[Plain-text document sources]
━━━━

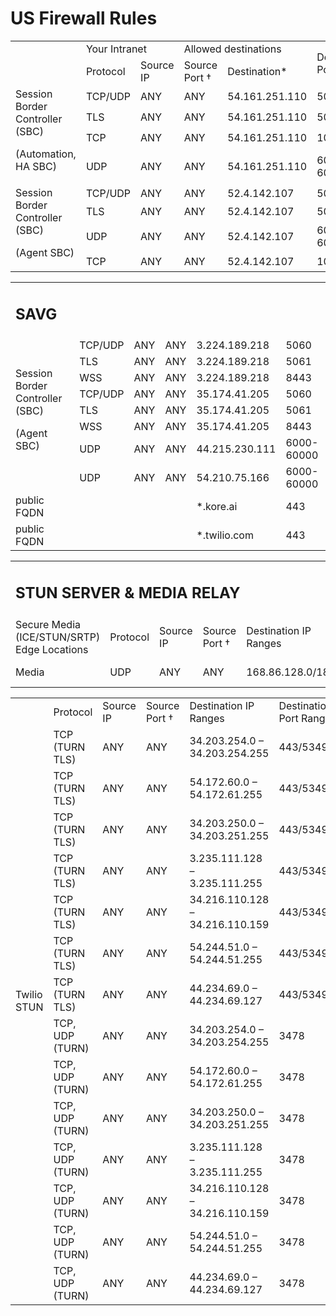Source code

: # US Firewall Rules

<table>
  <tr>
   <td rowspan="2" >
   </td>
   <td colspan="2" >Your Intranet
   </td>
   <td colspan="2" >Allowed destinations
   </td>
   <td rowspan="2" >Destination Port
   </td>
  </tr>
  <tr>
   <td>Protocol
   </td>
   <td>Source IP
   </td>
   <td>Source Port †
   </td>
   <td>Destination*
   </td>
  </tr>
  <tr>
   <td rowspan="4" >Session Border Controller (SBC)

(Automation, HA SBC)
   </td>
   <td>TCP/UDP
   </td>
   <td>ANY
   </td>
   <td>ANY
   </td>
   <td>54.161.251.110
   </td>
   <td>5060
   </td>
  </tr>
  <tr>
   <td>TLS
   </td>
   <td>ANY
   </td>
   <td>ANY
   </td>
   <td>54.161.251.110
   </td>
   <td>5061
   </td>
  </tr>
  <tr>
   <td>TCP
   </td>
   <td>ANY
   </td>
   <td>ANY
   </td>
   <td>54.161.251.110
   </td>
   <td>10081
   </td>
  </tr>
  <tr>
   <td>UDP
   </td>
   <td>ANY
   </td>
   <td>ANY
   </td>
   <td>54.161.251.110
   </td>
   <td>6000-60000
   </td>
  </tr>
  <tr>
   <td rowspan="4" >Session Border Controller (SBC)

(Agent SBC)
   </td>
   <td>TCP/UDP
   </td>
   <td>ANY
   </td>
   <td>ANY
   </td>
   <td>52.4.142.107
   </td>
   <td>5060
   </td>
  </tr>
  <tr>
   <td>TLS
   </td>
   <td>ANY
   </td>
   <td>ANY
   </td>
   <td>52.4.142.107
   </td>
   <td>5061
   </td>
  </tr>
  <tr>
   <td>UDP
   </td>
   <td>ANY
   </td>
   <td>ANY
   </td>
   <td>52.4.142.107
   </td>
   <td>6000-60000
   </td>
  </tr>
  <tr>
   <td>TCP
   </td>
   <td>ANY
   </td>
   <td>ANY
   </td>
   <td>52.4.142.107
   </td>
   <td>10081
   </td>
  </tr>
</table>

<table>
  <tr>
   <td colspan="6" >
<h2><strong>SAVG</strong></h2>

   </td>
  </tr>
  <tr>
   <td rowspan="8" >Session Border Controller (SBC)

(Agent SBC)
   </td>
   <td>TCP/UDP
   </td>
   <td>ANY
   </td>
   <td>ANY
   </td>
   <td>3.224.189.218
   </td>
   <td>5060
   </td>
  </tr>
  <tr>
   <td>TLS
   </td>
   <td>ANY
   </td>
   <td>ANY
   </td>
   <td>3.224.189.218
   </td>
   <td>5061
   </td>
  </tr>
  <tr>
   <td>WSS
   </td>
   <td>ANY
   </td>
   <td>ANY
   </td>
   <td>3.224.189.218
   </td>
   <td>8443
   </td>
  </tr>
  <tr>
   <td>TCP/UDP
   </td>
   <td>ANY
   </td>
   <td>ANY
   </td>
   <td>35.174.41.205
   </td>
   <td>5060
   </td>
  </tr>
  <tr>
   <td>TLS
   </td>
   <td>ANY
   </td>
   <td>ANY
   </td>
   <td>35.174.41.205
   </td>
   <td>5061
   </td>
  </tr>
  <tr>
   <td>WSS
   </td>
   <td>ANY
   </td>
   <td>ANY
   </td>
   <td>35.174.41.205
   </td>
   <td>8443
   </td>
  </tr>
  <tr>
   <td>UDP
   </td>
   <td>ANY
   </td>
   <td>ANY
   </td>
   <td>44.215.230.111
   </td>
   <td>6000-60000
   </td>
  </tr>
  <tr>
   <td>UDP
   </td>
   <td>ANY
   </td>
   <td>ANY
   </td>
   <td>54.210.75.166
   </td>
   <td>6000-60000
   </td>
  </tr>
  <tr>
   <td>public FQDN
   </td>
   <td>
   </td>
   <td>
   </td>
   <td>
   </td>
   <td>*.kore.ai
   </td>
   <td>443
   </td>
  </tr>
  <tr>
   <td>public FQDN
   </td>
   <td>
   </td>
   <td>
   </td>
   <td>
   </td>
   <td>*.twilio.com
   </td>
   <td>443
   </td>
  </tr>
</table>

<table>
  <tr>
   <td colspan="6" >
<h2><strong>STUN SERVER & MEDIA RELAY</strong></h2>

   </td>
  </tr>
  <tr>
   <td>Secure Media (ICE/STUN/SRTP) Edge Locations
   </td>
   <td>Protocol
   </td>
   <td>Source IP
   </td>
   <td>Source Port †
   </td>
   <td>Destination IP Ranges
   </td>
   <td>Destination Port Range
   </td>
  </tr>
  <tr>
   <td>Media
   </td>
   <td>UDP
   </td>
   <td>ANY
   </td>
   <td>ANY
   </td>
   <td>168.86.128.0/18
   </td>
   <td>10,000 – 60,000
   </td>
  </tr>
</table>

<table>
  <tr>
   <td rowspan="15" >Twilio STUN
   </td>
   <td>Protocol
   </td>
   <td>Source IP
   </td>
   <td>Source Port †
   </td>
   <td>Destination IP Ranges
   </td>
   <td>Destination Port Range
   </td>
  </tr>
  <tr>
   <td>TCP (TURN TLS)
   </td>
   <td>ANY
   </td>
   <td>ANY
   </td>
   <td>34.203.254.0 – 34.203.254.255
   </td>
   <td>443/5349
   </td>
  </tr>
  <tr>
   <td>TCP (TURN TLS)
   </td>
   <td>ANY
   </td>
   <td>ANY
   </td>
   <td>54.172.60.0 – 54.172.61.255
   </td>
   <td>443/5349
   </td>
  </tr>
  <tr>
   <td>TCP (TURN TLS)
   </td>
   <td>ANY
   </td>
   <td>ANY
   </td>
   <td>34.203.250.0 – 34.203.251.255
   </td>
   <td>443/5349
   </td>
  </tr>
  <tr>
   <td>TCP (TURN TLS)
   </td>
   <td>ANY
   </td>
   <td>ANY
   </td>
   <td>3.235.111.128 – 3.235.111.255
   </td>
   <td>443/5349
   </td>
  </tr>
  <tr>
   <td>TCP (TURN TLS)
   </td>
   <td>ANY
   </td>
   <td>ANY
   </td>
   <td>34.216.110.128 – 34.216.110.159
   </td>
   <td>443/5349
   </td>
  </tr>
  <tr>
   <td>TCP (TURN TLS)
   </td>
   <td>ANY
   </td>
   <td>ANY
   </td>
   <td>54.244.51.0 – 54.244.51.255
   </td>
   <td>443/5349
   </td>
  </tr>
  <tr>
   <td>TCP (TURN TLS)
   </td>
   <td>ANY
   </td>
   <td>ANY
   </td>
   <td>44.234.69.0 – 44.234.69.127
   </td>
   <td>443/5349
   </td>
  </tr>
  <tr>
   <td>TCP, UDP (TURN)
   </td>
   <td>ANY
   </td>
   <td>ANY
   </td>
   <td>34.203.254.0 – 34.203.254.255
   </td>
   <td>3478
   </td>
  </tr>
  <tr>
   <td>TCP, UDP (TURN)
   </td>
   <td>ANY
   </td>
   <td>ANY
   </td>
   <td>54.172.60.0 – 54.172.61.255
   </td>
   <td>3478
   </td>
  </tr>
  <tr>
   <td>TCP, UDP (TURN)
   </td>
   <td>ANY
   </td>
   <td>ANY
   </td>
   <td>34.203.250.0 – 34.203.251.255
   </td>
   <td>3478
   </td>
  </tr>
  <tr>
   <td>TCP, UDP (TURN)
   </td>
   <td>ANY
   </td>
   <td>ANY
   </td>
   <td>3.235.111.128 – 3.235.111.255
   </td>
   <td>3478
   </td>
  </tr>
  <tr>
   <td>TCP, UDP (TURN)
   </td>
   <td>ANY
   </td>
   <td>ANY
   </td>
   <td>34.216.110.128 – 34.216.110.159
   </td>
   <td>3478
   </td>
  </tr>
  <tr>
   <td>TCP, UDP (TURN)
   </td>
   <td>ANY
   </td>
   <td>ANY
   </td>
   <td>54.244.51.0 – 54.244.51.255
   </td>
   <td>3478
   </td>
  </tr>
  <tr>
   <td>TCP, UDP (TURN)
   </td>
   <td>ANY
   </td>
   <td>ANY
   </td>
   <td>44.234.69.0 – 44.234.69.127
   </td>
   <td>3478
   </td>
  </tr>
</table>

━━━━

# Task description
The string "rowspan" marks the lines to copy; report each of them from the data above.

# Written answer
   <td rowspan="2" >
   <td rowspan="2" >Destination Port
   <td rowspan="4" >Session Border Controller (SBC)
   <td rowspan="4" >Session Border Controller (SBC)
   <td rowspan="8" >Session Border Controller (SBC)
   <td rowspan="15" >Twilio STUN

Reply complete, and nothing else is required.